- **DATA IN THIS EXERCISE**:
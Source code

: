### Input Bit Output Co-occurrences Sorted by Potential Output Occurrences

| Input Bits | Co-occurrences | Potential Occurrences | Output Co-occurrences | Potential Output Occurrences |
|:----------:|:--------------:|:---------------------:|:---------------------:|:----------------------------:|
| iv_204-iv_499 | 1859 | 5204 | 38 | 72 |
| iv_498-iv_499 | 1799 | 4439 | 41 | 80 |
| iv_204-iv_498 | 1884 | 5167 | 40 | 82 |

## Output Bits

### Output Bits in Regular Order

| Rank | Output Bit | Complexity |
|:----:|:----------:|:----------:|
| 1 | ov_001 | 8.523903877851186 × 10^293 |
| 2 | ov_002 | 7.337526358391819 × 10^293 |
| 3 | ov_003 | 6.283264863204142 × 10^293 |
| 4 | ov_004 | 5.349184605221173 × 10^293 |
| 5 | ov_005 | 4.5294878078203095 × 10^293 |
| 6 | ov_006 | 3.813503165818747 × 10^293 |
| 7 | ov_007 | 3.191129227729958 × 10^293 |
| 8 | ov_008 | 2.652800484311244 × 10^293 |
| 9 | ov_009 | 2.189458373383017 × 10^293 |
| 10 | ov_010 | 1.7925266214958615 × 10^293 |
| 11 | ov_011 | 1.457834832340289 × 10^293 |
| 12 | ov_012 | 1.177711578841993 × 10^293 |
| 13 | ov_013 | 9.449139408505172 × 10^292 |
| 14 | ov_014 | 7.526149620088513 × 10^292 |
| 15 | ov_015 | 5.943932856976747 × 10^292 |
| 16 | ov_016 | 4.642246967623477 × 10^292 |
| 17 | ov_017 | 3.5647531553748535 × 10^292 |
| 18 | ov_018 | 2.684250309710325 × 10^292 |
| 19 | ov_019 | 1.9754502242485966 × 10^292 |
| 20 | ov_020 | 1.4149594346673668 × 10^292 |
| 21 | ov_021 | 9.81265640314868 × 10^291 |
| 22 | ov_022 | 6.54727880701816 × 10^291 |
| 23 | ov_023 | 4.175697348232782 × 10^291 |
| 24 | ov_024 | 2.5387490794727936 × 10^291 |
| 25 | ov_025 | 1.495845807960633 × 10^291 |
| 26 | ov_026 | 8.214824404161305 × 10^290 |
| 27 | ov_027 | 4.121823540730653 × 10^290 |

- **WHAT IS BEING ASKED**:
Copy out the material word for word and line for line.

- **COMPLETED TASK**:
Source code

:### Input Bit Output Co-occurrences Sorted by Potential Output Occurrences

| Input Bits | Co-occurrences | Potential Occurrences | Output Co-occurrences | Potential Output Occurrences |
|:----------:|:--------------:|:---------------------:|:---------------------:|:----------------------------:|
| iv_204-iv_499 | 1859 | 5204 | 38 | 72 |
| iv_498-iv_499 | 1799 | 4439 | 41 | 80 |
| iv_204-iv_498 | 1884 | 5167 | 40 | 82 |

## Output Bits

### Output Bits in Regular Order

| Rank | Output Bit | Complexity |
|:----:|:----------:|:----------:|
| 1 | ov_001 | 8.523903877851186 × 10^293 |
| 2 | ov_002 | 7.337526358391819 × 10^293 |
| 3 | ov_003 | 6.283264863204142 × 10^293 |
| 4 | ov_004 | 5.349184605221173 × 10^293 |
| 5 | ov_005 | 4.5294878078203095 × 10^293 |
| 6 | ov_006 | 3.813503165818747 × 10^293 |
| 7 | ov_007 | 3.191129227729958 × 10^293 |
| 8 | ov_008 | 2.652800484311244 × 10^293 |
| 9 | ov_009 | 2.189458373383017 × 10^293 |
| 10 | ov_010 | 1.7925266214958615 × 10^293 |
| 11 | ov_011 | 1.457834832340289 × 10^293 |
| 12 | ov_012 | 1.177711578841993 × 10^293 |
| 13 | ov_013 | 9.449139408505172 × 10^292 |
| 14 | ov_014 | 7.526149620088513 × 10^292 |
| 15 | ov_015 | 5.943932856976747 × 10^292 |
| 16 | ov_016 | 4.642246967623477 × 10^292 |
| 17 | ov_017 | 3.5647531553748535 × 10^292 |
| 18 | ov_018 | 2.684250309710325 × 10^292 |
| 19 | ov_019 | 1.9754502242485966 × 10^292 |
| 20 | ov_020 | 1.4149594346673668 × 10^292 |
| 21 | ov_021 | 9.81265640314868 × 10^291 |
| 22 | ov_022 | 6.54727880701816 × 10^291 |
| 23 | ov_023 | 4.175697348232782 × 10^291 |
| 24 | ov_024 | 2.5387490794727936 × 10^291 |
| 25 | ov_025 | 1.495845807960633 × 10^291 |
| 26 | ov_026 | 8.214824404161305 × 10^290 |
| 27 | ov_027 | 4.121823540730653 × 10^290 |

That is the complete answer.